Tags: #AssistedSuicide #Euthanasia #KeirStarmer #UKPolitics #Canada #MedicalEthics #DisabilityRights
Newsdesk (13/08/2024 09:37, Gaudium Press) Earlier this year, Starmer said he was “personally committed” changing the laws in the country which make assisted suicide and euthanasia illegal.
Supporters of changing the law say it will have intense safeguards, and only be used if a person is terminally ill, with less than six months to live.
However, a new report says similar promises made in Canada were quickly overturned, and assisted suicide – called “medical assistance in dying” (MAiD) – has risen thirteen-fold since legalization in 2016.
The study was released in the report “From Exceptional to Routine: The Rise of Euthanasia in Canada” by Alexander Raikin and published on August 7.
“The growing number of MAiD deaths, and the continued expansion of eligibility criteria, is far beyond the expectations set in Carter v. Canada, the court case that decriminalized assisted dying in 2015,” the report says.
“Consequently, MAiD is now far more than exceptional: It is routine. Almost no MAiD requests are denied by clinicians, and the median time between written request and death from MAiD in 2022 was merely eleven days. Despite judges’ and policymakers’ claims or expectations, MAiD is no longer an option of ‘last resort’,” it continues.
The report says Canada is now far beyond the limitations expected or recommended.
In 2019, the Superior Court of Quebec judge in Truchon v. Canada ruled that Canada’s MAiD program was unconstitutional because it did not allow for the assisted dying of persons not at end-of-life.
“Existing safeguards were weakened. The minimum ten-day assessment period for MAiD was removed entirely, allowing for the same-day assessment and provision of assisted dying for almost all MAiD requests,” the report continues.
“The requirement that the patient give final consent before administration of MAiD was no longer mandatory. Moreover, MAiD became available to persons whose death is no longer ‘reasonably foreseeable’ but who consider that their physical suffering, from a disability for example, is intolerable to them,” the document states.
It also notes, MAiD has been expanded further in the Senate, without any additional legal safeguards, to include mental illness as a qualifying condition. However, this clause has since been deferred to 2027.
“To be clear, warning lights have long been flashing that MAiD assessors and providers are not treating MAiD as a last resort. Even before Bill C-7, which removed the provision that death had to be ‘reasonably foreseeable’ to qualify for MAiD, the Attorney General of Canada did not contest expert evidence that ‘some clinicians gained comfort with extending prognostic timeframes out to many years’,” the report states.
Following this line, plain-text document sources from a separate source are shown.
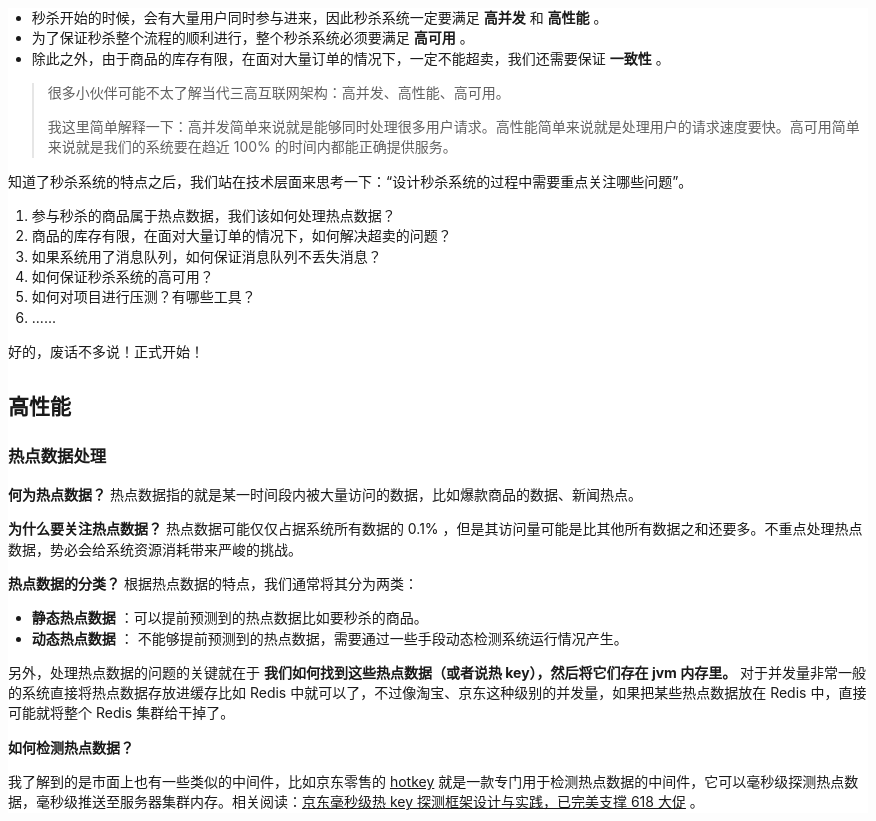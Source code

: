 

+ 秒杀开始的时候，会有大量用户同时参与进来，因此秒杀系统一定要满足 **高并发** 和 **高性能** 。
+ 为了保证秒杀整个流程的顺利进行，整个秒杀系统必须要满足 **高可用** 。
+ 除此之外，由于商品的库存有限，在面对大量订单的情况下，一定不能超卖，我们还需要保证 **一致性** 。



> 很多小伙伴可能不太了解当代三高互联网架构：高并发、高性能、高可用。
>
>  
>
> 我这里简单解释一下：高并发简单来说就是能够同时处理很多用户请求。高性能简单来说就是处理用户的请求速度要快。高可用简单来说就是我们的系统要在趋近 100% 的时间内都能正确提供服务。
>



知道了秒杀系统的特点之后，我们站在技术层面来思考一下：“设计秒杀系统的过程中需要重点关注哪些问题”。



1. 参与秒杀的商品属于热点数据，我们该如何处理热点数据？
2. 商品的库存有限，在面对大量订单的情况下，如何解决超卖的问题？
3. 如果系统用了消息队列，如何保证消息队列不丢失消息？
4. 如何保证秒杀系统的高可用？
5. 如何对项目进行压测？有哪些工具？
6. ......



好的，废话不多说！正式开始！



## 高性能


### 热点数据处理


**何为热点数据？** 热点数据指的就是某一时间段内被大量访问的数据，比如爆款商品的数据、新闻热点。



**为什么要关注热点数据？** 热点数据可能仅仅占据系统所有数据的 0.1% ，但是其访问量可能是比其他所有数据之和还要多。不重点处理热点数据，势必会给系统资源消耗带来严峻的挑战。



**热点数据的分类？** 根据热点数据的特点，我们通常将其分为两类：



+ **静态热点数据** ：可以提前预测到的热点数据比如要秒杀的商品。
+ **动态热点数据** ： 不能够提前预测到的热点数据，需要通过一些手段动态检测系统运行情况产生。



另外，处理热点数据的问题的关键就在于 **我们如何找到这些热点数据（或者说热 key），然后将它们存在 jvm 内存里。** 对于并发量非常一般的系统直接将热点数据存放进缓存比如 Redis 中就可以了，不过像淘宝、京东这种级别的并发量，如果把某些热点数据放在 Redis 中，直接可能就将整个 Redis 集群给干掉了。



**如何检测热点数据？**



我了解到的是市面上也有一些类似的中间件，比如京东零售的 [hotkey](https://gitee.com/jd-platform-opensource/hotkey) 就是一款专门用于检测热点数据的中间件，它可以毫秒级探测热点数据，毫秒级推送至服务器集群内存。相关阅读：[京东毫秒级热 key 探测框架设计与实践，已完美支撑 618 大促](https://mp.weixin.qq.com/s/xOzEj5HtCeh_ezHDPHw6Jw) 。
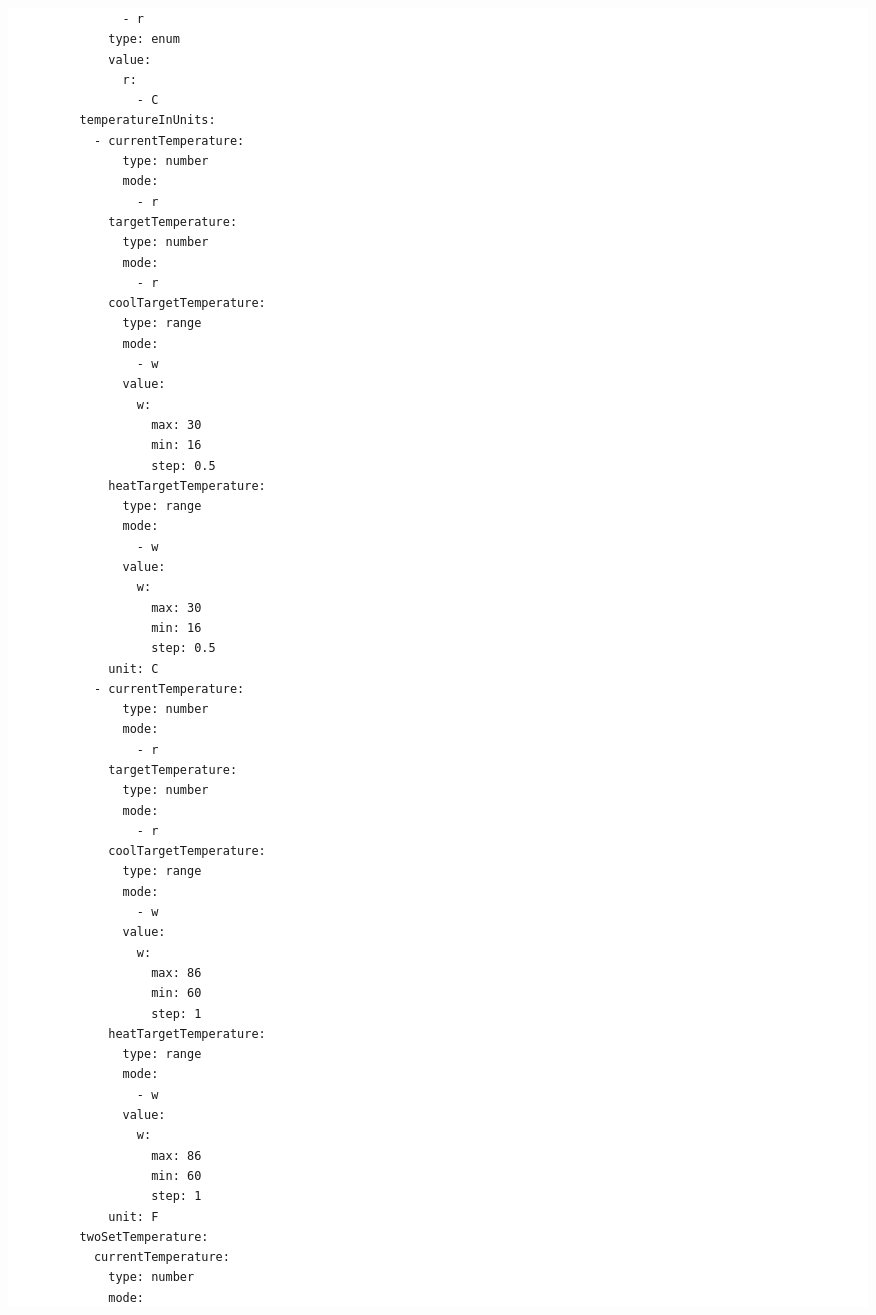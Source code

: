                     - r
                  type: enum
                  value:
                    r:
                      - C
              temperatureInUnits:
                - currentTemperature:
                    type: number
                    mode:
                      - r
                  targetTemperature:
                    type: number
                    mode:
                      - r
                  coolTargetTemperature:
                    type: range
                    mode:
                      - w
                    value:
                      w:
                        max: 30
                        min: 16
                        step: 0.5
                  heatTargetTemperature:
                    type: range
                    mode:
                      - w
                    value:
                      w:
                        max: 30
                        min: 16
                        step: 0.5
                  unit: C
                - currentTemperature:
                    type: number
                    mode:
                      - r
                  targetTemperature:
                    type: number
                    mode:
                      - r
                  coolTargetTemperature:
                    type: range
                    mode:
                      - w
                    value:
                      w:
                        max: 86
                        min: 60
                        step: 1
                  heatTargetTemperature:
                    type: range
                    mode:
                      - w
                    value:
                      w:
                        max: 86
                        min: 60
                        step: 1
                  unit: F
              twoSetTemperature:
                currentTemperature:
                  type: number
                  mode:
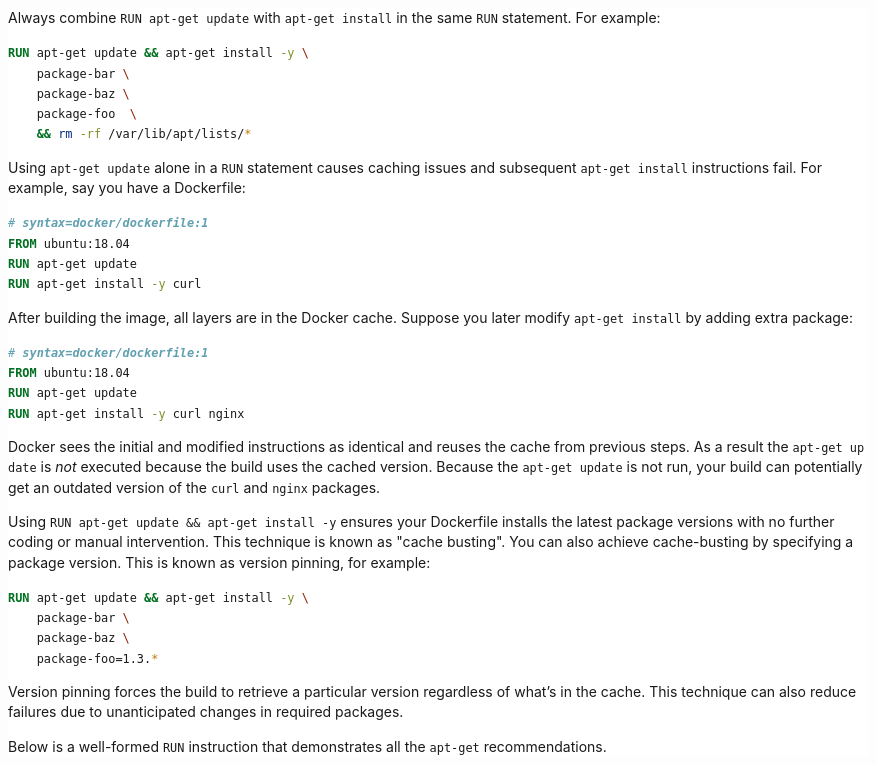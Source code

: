 Always combine `RUN apt-get update` with `apt-get install` in the same `RUN`
statement. For example:

```dockerfile
RUN apt-get update && apt-get install -y \
    package-bar \
    package-baz \
    package-foo  \
    && rm -rf /var/lib/apt/lists/*
```

Using `apt-get update` alone in a `RUN` statement causes caching issues and
subsequent `apt-get install` instructions fail. For example, say you have a
Dockerfile:

```dockerfile
# syntax=docker/dockerfile:1
FROM ubuntu:18.04
RUN apt-get update
RUN apt-get install -y curl
```

After building the image, all layers are in the Docker cache. Suppose you later
modify `apt-get install` by adding extra package:

```dockerfile
# syntax=docker/dockerfile:1
FROM ubuntu:18.04
RUN apt-get update
RUN apt-get install -y curl nginx
```

Docker sees the initial and modified instructions as identical and reuses the
cache from previous steps. As a result the `apt-get update` is _not_ executed
because the build uses the cached version. Because the `apt-get update` is not
run, your build can potentially get an outdated version of the `curl` and
`nginx` packages.

Using `RUN apt-get update && apt-get install -y` ensures your Dockerfile
installs the latest package versions with no further coding or manual
intervention. This technique is known as "cache busting". You can also achieve
cache-busting by specifying a package version. This is known as version pinning,
for example:

```dockerfile
RUN apt-get update && apt-get install -y \
    package-bar \
    package-baz \
    package-foo=1.3.*
```

Version pinning forces the build to retrieve a particular version regardless of
what’s in the cache. This technique can also reduce failures due to unanticipated changes
in required packages.

Below is a well-formed `RUN` instruction that demonstrates all the `apt-get`
recommendations.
“Also not contested by the government was that patients could qualify for MAiD on the basis of ‘intent to refuse treatment’ as opposed to actual refusal of treatment. This also implies, according to the Health Law Institute at Dalhousie University, that the mere intent to stop eating or drinking could qualify a patient for assisted dying, compromising the efficacy of safeguards,” it continues.
The report says Canada’s model is similar to that of Belgium and the Netherlands in that it now allows assisted death for persons with non-terminal illnesses, which expands eligibility to those living with disabilities whose death is not reasonably foreseeable.
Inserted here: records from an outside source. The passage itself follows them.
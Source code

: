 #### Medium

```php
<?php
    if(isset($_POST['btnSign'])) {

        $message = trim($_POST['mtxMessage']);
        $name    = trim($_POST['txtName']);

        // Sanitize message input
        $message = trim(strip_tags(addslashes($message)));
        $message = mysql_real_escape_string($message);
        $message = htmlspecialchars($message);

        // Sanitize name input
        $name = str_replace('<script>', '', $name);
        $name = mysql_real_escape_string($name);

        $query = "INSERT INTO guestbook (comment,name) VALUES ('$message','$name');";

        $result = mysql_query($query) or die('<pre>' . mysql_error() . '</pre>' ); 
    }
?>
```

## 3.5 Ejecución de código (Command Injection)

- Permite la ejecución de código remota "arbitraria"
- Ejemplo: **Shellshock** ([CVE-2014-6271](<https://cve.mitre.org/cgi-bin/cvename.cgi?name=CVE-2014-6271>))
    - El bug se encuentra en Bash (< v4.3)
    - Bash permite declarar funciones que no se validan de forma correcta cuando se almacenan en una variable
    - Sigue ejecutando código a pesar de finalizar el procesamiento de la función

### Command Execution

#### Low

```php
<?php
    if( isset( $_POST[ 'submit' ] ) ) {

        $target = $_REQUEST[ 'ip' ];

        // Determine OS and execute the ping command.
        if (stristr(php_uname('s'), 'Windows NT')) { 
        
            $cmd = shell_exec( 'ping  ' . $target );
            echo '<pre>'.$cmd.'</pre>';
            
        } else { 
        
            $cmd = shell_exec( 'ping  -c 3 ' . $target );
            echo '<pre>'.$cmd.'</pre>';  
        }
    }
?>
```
England’s bishops have noted these changes in assisted suicide laws in other countries, and are warning British Catholics that the same could happen in the United Kingdom.
On April 8, Bishop Philip Egan of Portsmouth spoke about the growing efforts to legalize euthanasia and assisted suicide.
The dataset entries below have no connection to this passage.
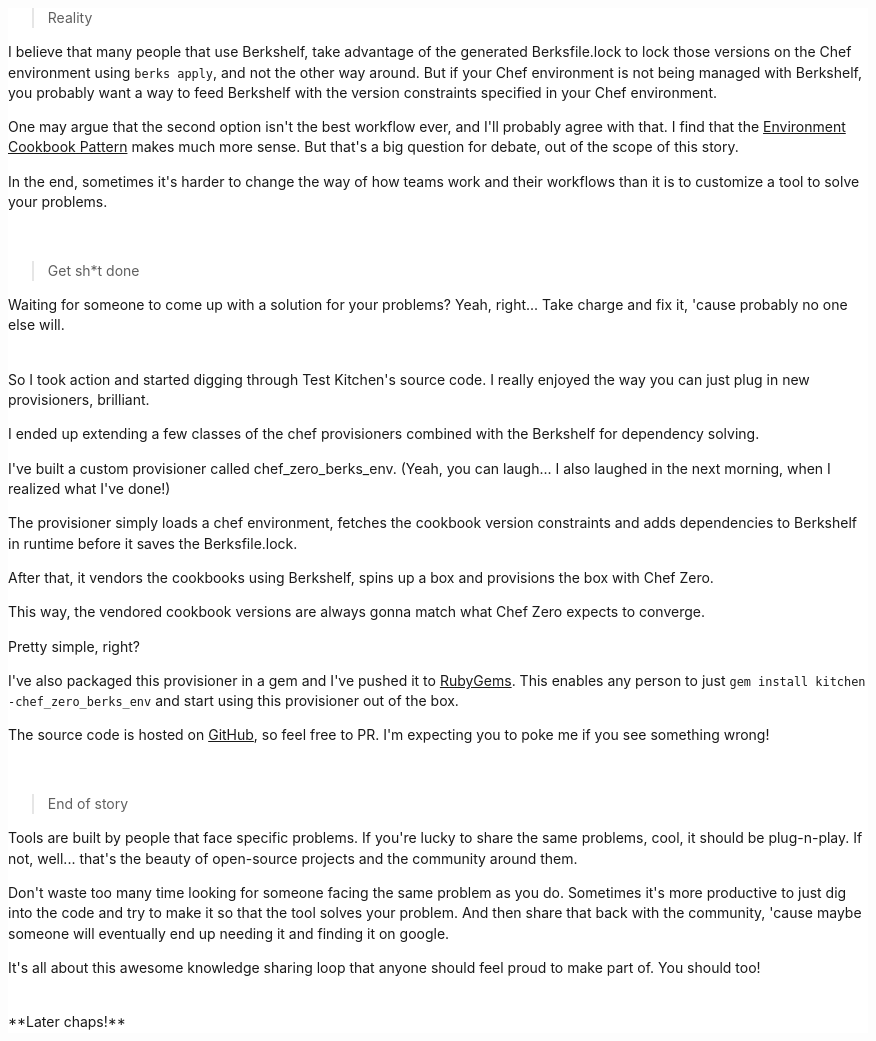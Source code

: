 > Reality

I believe that many people that use Berkshelf, take advantage of the generated Berksfile.lock to lock those versions on the Chef environment using `berks apply`, and not the other way around. But if your Chef environment is not being managed with Berkshelf, you probably want a way to feed Berkshelf with the version constraints specified in your Chef environment.

One may argue that the second option isn't the best workflow ever, and I'll probably agree with that. I find that the [Environment Cookbook Pattern](http://blog.vialstudios.com/the-environment-cookbook-pattern/) makes much more sense. But that's a big question for debate, out of the scope of this story.

In the end, sometimes it's harder to change the way of how teams work and their workflows than it is to customize a tool to solve your problems.

<br>

> Get sh*t done

Waiting for someone to come up with a solution for your problems? Yeah, right... Take charge and fix it, 'cause probably no one else will.

<br>
So I took action and started digging through Test Kitchen's source code. I really enjoyed the way you can just plug in new provisioners, brilliant.

I ended up extending a few classes of the chef provisioners combined with the Berkshelf for dependency solving.

I've built a custom provisioner called chef_zero_berks_env. (Yeah, you can laugh... I also laughed in the next morning, when I realized what I've done!)

The provisioner simply loads a chef environment, fetches the cookbook version constraints and adds dependencies to Berkshelf in runtime before it saves the Berksfile.lock.

After that, it vendors the cookbooks using Berkshelf, spins up a box and provisions the box with Chef Zero.

This way, the vendored cookbook versions are always gonna match what Chef Zero expects to converge.

Pretty simple, right?

I've also packaged this provisioner in a gem and I've pushed it to [RubyGems](https://rubygems.org/gems/kitchen-chef_zero_berks_env/). This enables any person to just `gem install kitchen-chef_zero_berks_env` and start using this provisioner out of the box.

The source code is hosted on [GitHub](https://github.com/ruizink/kitchen-chef_zero_berks_env), so feel free to PR. I'm expecting you to poke me if you see something wrong!

<br>

> End of story

Tools are built by people that face specific problems. If you're lucky to share the same problems, cool, it should be plug-n-play. If not, well... that's the beauty of open-source projects and the community around them.

Don't waste too many time looking for someone facing the same problem as you do. Sometimes it's more productive to just dig into the code and try to make it so that the tool solves your problem. And then share that back with the community, 'cause maybe someone will eventually end up needing it and finding it on google.

It's all about this awesome knowledge sharing loop that anyone should feel proud to make part of. You should too!

<br>
**Later chaps!**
He said in other countries where assisted suicide and euthanasia have been legalized, the legislation gradually keeps creeping forward, expanding to cover more and more categories: Sick children, people with autism, those with dementia, the depressed, the mentally ill, the handicapped and others “whose lives someone else decides are not worth living.”
The bishop said assisted suicide places an intolerable and immoral demand on medical staff, doctors and nurses.
“It asks them to ignore the Hippocratic Oath they take to preserve life, in order to extinguish life. Many a vet will speak of their grief at putting down a beloved family pet – ‘putting it out of its misery’ – yet surely we cannot treat an elderly relative in the same way?” Egan asked.